_Problem to work on_.
Return exactly those lines of the material below that fall between the line holding "云巴就是基于这种消息模式并结" and the line holding "以著名的iReader(掌悦", inclusive.

_Data section_.

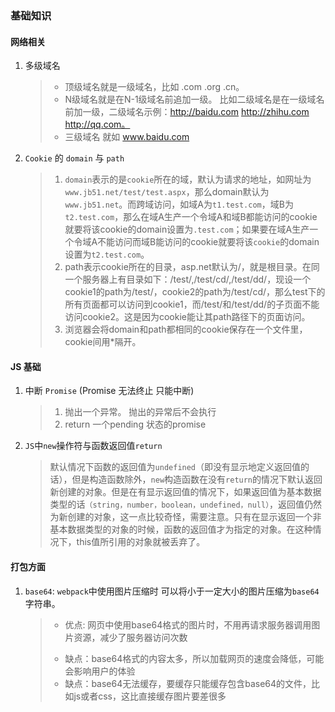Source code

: ### 基础知识

#### 网络相关
1. 多级域名
    > + 顶级域名就是一级域名，比如 .com .org .cn。
    > + N级域名就是在N-1级域名前追加一级。 比如二级域名是在一级域名前加一级，二级域名示例：http://baidu.com http://zhihu.com http://qq.com。
    > + 三级域名 就如 www.baidu.com 

2. `Cookie` 的 `domain` 与 `path`
    > 1. `domain`表示的是`cookie`所在的域，默认为请求的地址，如网址为`www.jb51.net/test/test.aspx`，那么domain默认为`www.jb51.net`。而跨域访问，如域A为`t1.test.com`，域B为`t2.test.com`，那么在域A生产一个令域A和域B都能访问的cookie就要将该cookie的domain设置为`.test.com`；如果要在域A生产一个令域A不能访问而域B能访问的cookie就要将该`cookie`的domain设置为`t2.test.com`。
    > 2. path表示cookie所在的目录，asp.net默认为/，就是根目录。在同一个服务器上有目录如下：/test/,/test/cd/,/test/dd/，现设一个cookie1的path为/test/，cookie2的path为/test/cd/，那么test下的所有页面都可以访问到cookie1，而/test/和/test/dd/的子页面不能访问cookie2。这是因为cookie能让其path路径下的页面访问。
    > 3. 浏览器会将domain和path都相同的cookie保存在一个文件里，cookie间用*隔开。

#### JS 基础

1. 中断 `Promise` (Promise 无法终止 只能中断)
    > 1. 抛出一个异常。 抛出的异常后不会执行
    > 2. return 一个pending 状态的promise

2. `JS`中`new`操作符与函数返回值`return`
    > 默认情况下函数的返回值为`undefined`（即没有显示地定义返回值的话），但是构造函数除外，`new`构造函数在没有`return`的情况下默认返回新创建的对象。但是在有显示返回值的情况下，如果返回值为基本数据类型的话`（string，number，boolean，undefined，null）`，返回值仍然为新创建的对象，这一点比较奇怪，需要注意。只有在显示返回一个非基本数据类型的对象的时候，函数的返回值才为指定的对象。在这种情况下，this值所引用的对象就被丢弃了。

#### 打包方面

1. `base64`: `webpack`中使用图片压缩时 可以将小于一定大小的图片压缩为`base64`字符串。
    > + 优点: 网页中使用base64格式的图片时，不用再请求服务器调用图片资源，减少了服务器访问次数
    > - 缺点：base64格式的内容太多，所以加载网页的速度会降低，可能会影响用户的体验
    > - 缺点：base64无法缓存，要缓存只能缓存包含base64的文件，比如js或者css，这比直接缓存图片要差很多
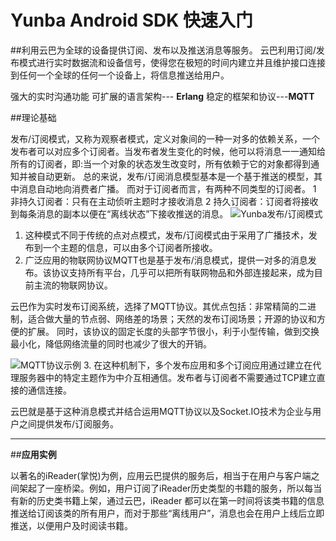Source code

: ﻿# Yunba Android SDK 快速入门

##利用云巴为全球的设备提供订阅、发布以及推送消息等服务。
云巴利用订阅/发布模式进行实时数据流和设备信号，使得您在极短的时间内建立并且维护接口连接到任何一个全球的任何一个设备上，将信息推送给用户。


 强大的实时沟通功能
 可扩展的语言架构--- **Erlang**
 稳定的框架和协议---**MQTT**

##理论基础

发布/订阅模式，又称为观察者模式，定义对象间的一种一对多的依赖关系，一个发布者可以对应多个订阅者。当发布者发生变化的时候，他可以将消息一一通知给所有的订阅者，即:当一个对象的状态发生改变时，所有依赖于它的对象都得到通知并被自动更新。
总的来说，发布/订阅消息模型基本是一个基于推送的模型，其中消息自动地向消费者广播。
而对于订阅者而言，有两种不同类型的订阅者。
1 非持久订阅者：只有在主动侦听主题时才接收消息
2 持久订阅者：订阅者将接收到每条消息的副本以便在“离线状态”下接收推送的消息。
![Yunba发布/订阅模式][1]

 1. 这种模式不同于传统的点对点模式，发布/订阅模式由于采用了广播技术，发布到一个主题的信息，可以由多个订阅者所接收。
 2. 广泛应用的物联网协议MQTT也是基于发布/消息模式，提供一对多的消息发布。该协议支持所有平台，几乎可以把所有联网物品和外部连接起来，成为目前主流的物联网协议。

云巴作为实时发布订阅系统，选择了MQTT协议。其优点包括：非常精简的二进制，适合做大量的节点弱、网络差的场景；天然的发布订阅场景；开源的协议和方便的扩展。
同时，该协议的固定长度的头部字节很小，利于小型传输，做到交换最小化，降低网络流量的同时也减少了很大的开销。


![MQTT协议示例][2]
3. 在这种机制下，多个发布应用和多个订阅应用通过建立在代理服务器中的特定主题作为中介互相通信。发布者与订阅者不需要通过TCP建立直接的通信连接。

 云巴就是基于这种消息模式并结合运用MQTT协议以及Socket.IO技术为企业与用户之间提供发布/订阅服务。


----------


##**应用实例**

以著名的iReader(掌悦)为例，应用云巴提供的服务后，相当于在用户与客户端之间架起了一座桥梁。例如，用户订阅了iReader历史类型的书籍的服务，所以每当有新的历史类书籍上架，通过云巴，iReader 都可以在第一时间将该类书籍的信息推送给订阅该类的所有用户，而对于那些“离线用户”，消息也会在用户上线后立即推送，以便用户及时阅读书籍。



  [1]: https://cloud.githubusercontent.com/assets/12043658/7466369/3762def8-f314-11e4-86d0-f75947d95d21.png
  [2]: https://cloud.githubusercontent.com/assets/12043658/7466383/60a0aa02-f314-11e4-9744-4065c86dd30d.png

_Response box_.
 云巴就是基于这种消息模式并结合运用MQTT协议以及Socket.IO技术为企业与用户之间提供发布/订阅服务。


----------


##**应用实例**

以著名的iReader(掌悦)为例，应用云巴提供的服务后，相当于在用户与客户端之间架起了一座桥梁。例如，用户订阅了iReader历史类型的书籍的服务，所以每当有新的历史类书籍上架，通过云巴，iReader 都可以在第一时间将该类书籍的信息推送给订阅该类的所有用户，而对于那些“离线用户”，消息也会在用户上线后立即推送，以便用户及时阅读书籍。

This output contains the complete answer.